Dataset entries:
== Segment start ==

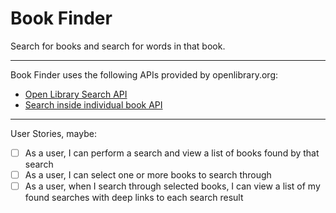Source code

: # Book Finder

Search for books and search for words in that book.

---

Book Finder uses the following APIs provided by openlibrary.org:
* [Open Library Search API](https://openlibrary.org/dev/docs/api/search)
* [Search inside individual book API](https://openlibrary.org/dev/docs/api/search_inside)

---

User Stories, maybe:

* [ ] As a user, I can perform a search and view a list of books found by that search
* [ ] As a user, I can select one or more books to search through
* [ ] As a user, when I search through selected books, I can view a list of my found searches with deep links to each search result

== Segment end ==

- INSTRUCTIONS TO FOLLOW
Look through the records above for the string "list", then copy every line that has it.

- ANSWER SPACE
* [ ] As a user, I can perform a search and view a list of books found by that search
* [ ] As a user, when I search through selected books, I can view a list of my found searches with deep links to each search result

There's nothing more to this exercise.